**EXERCISE AIM:** The reply should repeat all of the data word for word, with no pictures.

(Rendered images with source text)
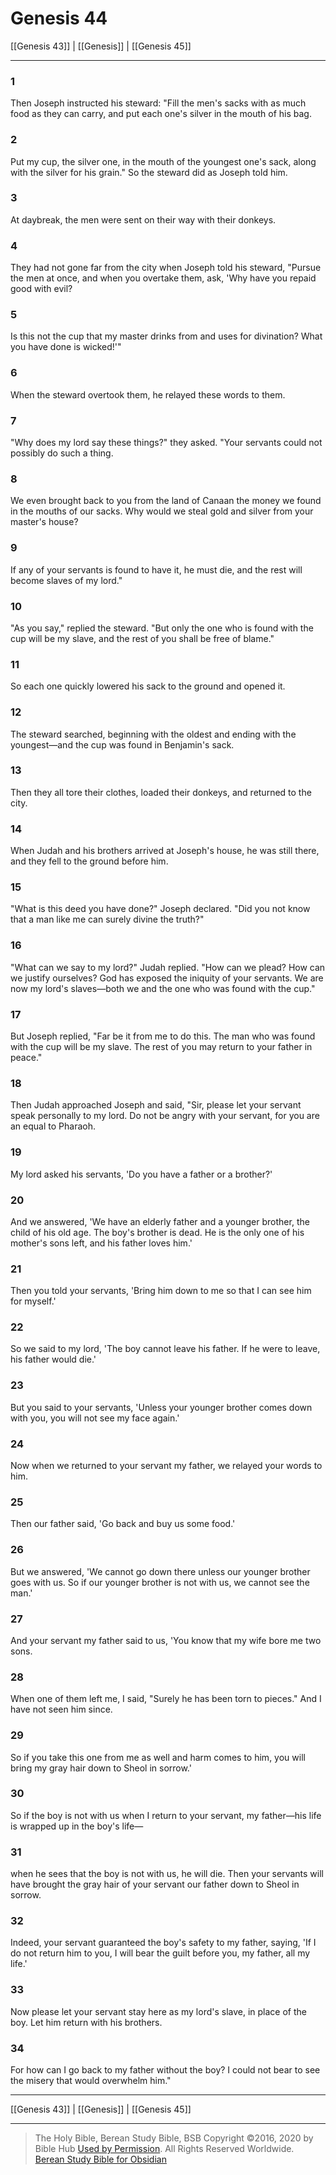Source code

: # Genesis 44

[[Genesis 43]] | [[Genesis]] | [[Genesis 45]]

---

### 1
Then Joseph instructed his steward: "Fill the men's sacks with as much food as they can carry, and put each one's silver in the mouth of his bag.

### 2
Put my cup, the silver one, in the mouth of the youngest one's sack, along with the silver for his grain." So the steward did as Joseph told him.

### 3
At daybreak, the men were sent on their way with their donkeys.

### 4
They had not gone far from the city when Joseph told his steward, "Pursue the men at once, and when you overtake them, ask, 'Why have you repaid good with evil?

### 5
Is this not the cup that my master drinks from and uses for divination? What you have done is wicked!'"

### 6
When the steward overtook them, he relayed these words to them.

### 7
"Why does my lord say these things?" they asked. "Your servants could not possibly do such a thing.

### 8
We even brought back to you from the land of Canaan the money we found in the mouths of our sacks. Why would we steal gold and silver from your master's house?

### 9
If any of your servants is found to have it, he must die, and the rest will become slaves of my lord."

### 10
"As you say," replied the steward. "But only the one who is found with the cup will be my slave, and the rest of you shall be free of blame."

### 11
So each one quickly lowered his sack to the ground and opened it.

### 12
The steward searched, beginning with the oldest and ending with the youngest—and the cup was found in Benjamin's sack.

### 13
Then they all tore their clothes, loaded their donkeys, and returned to the city.

### 14
When Judah and his brothers arrived at Joseph's house, he was still there, and they fell to the ground before him.

### 15
"What is this deed you have done?" Joseph declared. "Did you not know that a man like me can surely divine the truth?"

### 16
"What can we say to my lord?" Judah replied. "How can we plead? How can we justify ourselves? God has exposed the iniquity of your servants. We are now my lord's slaves—both we and the one who was found with the cup."

### 17
But Joseph replied, "Far be it from me to do this. The man who was found with the cup will be my slave. The rest of you may return to your father in peace."

### 18
Then Judah approached Joseph and said, "Sir, please let your servant speak personally to my lord. Do not be angry with your servant, for you are an equal to Pharaoh.

### 19
My lord asked his servants, 'Do you have a father or a brother?'

### 20
And we answered, 'We have an elderly father and a younger brother, the child of his old age. The boy's brother is dead. He is the only one of his mother's sons left, and his father loves him.'

### 21
Then you told your servants, 'Bring him down to me so that I can see him for myself.'

### 22
So we said to my lord, 'The boy cannot leave his father. If he were to leave, his father would die.'

### 23
But you said to your servants, 'Unless your younger brother comes down with you, you will not see my face again.'

### 24
Now when we returned to your servant my father, we relayed your words to him.

### 25
Then our father said, 'Go back and buy us some food.'

### 26
But we answered, 'We cannot go down there unless our younger brother goes with us. So if our younger brother is not with us, we cannot see the man.'

### 27
And your servant my father said to us, 'You know that my wife bore me two sons.

### 28
When one of them left me, I said, "Surely he has been torn to pieces." And I have not seen him since.

### 29
So if you take this one from me as well and harm comes to him, you will bring my gray hair down to Sheol in sorrow.'

### 30
So if the boy is not with us when I return to your servant, my father—his life is wrapped up in the boy's life—

### 31
when he sees that the boy is not with us, he will die. Then your servants will have brought the gray hair of your servant our father down to Sheol in sorrow.

### 32
Indeed, your servant guaranteed the boy's safety to my father, saying, 'If I do not return him to you, I will bear the guilt before you, my father, all my life.'

### 33
Now please let your servant stay here as my lord's slave, in place of the boy. Let him return with his brothers.

### 34
For how can I go back to my father without the boy? I could not bear to see the misery that would overwhelm him."

---

[[Genesis 43]] | [[Genesis]] | [[Genesis 45]]

---

> The Holy Bible, Berean Study Bible, BSB
> Copyright &copy;2016, 2020 by Bible Hub
> [Used by Permission](https://berean.bible/terms.htm). All Rights Reserved Worldwide.
> [Berean Study Bible for Obsidian](https://github.com/gapmiss/berean-study-bible-for-obsidian)</small>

**WRITTEN SOLUTION:**
Source code

: # Genesis 44

[[Genesis 43]] | [[Genesis]] | [[Genesis 45]]

---

### 1
Then Joseph instructed his steward: "Fill the men's sacks with as much food as they can carry, and put each one's silver in the mouth of his bag.

### 2
Put my cup, the silver one, in the mouth of the youngest one's sack, along with the silver for his grain." So the steward did as Joseph told him.

### 3
At daybreak, the men were sent on their way with their donkeys.

### 4
They had not gone far from the city when Joseph told his steward, "Pursue the men at once, and when you overtake them, ask, 'Why have you repaid good with evil?

### 5
Is this not the cup that my master drinks from and uses for divination? What you have done is wicked!'"

### 6
When the steward overtook them, he relayed these words to them.

### 7
"Why does my lord say these things?" they asked. "Your servants could not possibly do such a thing.

### 8
We even brought back to you from the land of Canaan the money we found in the mouths of our sacks. Why would we steal gold and silver from your master's house?

### 9
If any of your servants is found to have it, he must die, and the rest will become slaves of my lord."

### 10
"As you say," replied the steward. "But only the one who is found with the cup will be my slave, and the rest of you shall be free of blame."

### 11
So each one quickly lowered his sack to the ground and opened it.

### 12
The steward searched, beginning with the oldest and ending with the youngest—and the cup was found in Benjamin's sack.

### 13
Then they all tore their clothes, loaded their donkeys, and returned to the city.

### 14
When Judah and his brothers arrived at Joseph's house, he was still there, and they fell to the ground before him.

### 15
"What is this deed you have done?" Joseph declared. "Did you not know that a man like me can surely divine the truth?"

### 16
"What can we say to my lord?" Judah replied. "How can we plead? How can we justify ourselves? God has exposed the iniquity of your servants. We are now my lord's slaves—both we and the one who was found with the cup."

### 17
But Joseph replied, "Far be it from me to do this. The man who was found with the cup will be my slave. The rest of you may return to your father in peace."

### 18
Then Judah approached Joseph and said, "Sir, please let your servant speak personally to my lord. Do not be angry with your servant, for you are an equal to Pharaoh.

### 19
My lord asked his servants, 'Do you have a father or a brother?'

### 20
And we answered, 'We have an elderly father and a younger brother, the child of his old age. The boy's brother is dead. He is the only one of his mother's sons left, and his father loves him.'

### 21
Then you told your servants, 'Bring him down to me so that I can see him for myself.'

### 22
So we said to my lord, 'The boy cannot leave his father. If he were to leave, his father would die.'

### 23
But you said to your servants, 'Unless your younger brother comes down with you, you will not see my face again.'

### 24
Now when we returned to your servant my father, we relayed your words to him.

### 25
Then our father said, 'Go back and buy us some food.'

### 26
But we answered, 'We cannot go down there unless our younger brother goes with us. So if our younger brother is not with us, we cannot see the man.'

### 27
And your servant my father said to us, 'You know that my wife bore me two sons.

### 28
When one of them left me, I said, "Surely he has been torn to pieces." And I have not seen him since.

### 29
So if you take this one from me as well and harm comes to him, you will bring my gray hair down to Sheol in sorrow.'

### 30
So if the boy is not with us when I return to your servant, my father—his life is wrapped up in the boy's life—

### 31
when he sees that the boy is not with us, he will die. Then your servants will have brought the gray hair of your servant our father down to Sheol in sorrow.

### 32
Indeed, your servant guaranteed the boy's safety to my father, saying, 'If I do not return him to you, I will bear the guilt before you, my father, all my life.'

### 33
Now please let your servant stay here as my lord's slave, in place of the boy. Let him return with his brothers.

### 34
For how can I go back to my father without the boy? I could not bear to see the misery that would overwhelm him."

---

[[Genesis 43]] | [[Genesis]] | [[Genesis 45]]

---

> The Holy Bible, Berean Study Bible, BSB
> Copyright &copy;2016, 2020 by Bible Hub
> [Used by Permission](https://berean.bible/terms.htm). All Rights Reserved Worldwide.
> [Berean Study Bible for Obsidian](https://github.com/gapmiss/berean-study-bible-for-obsidian)</small>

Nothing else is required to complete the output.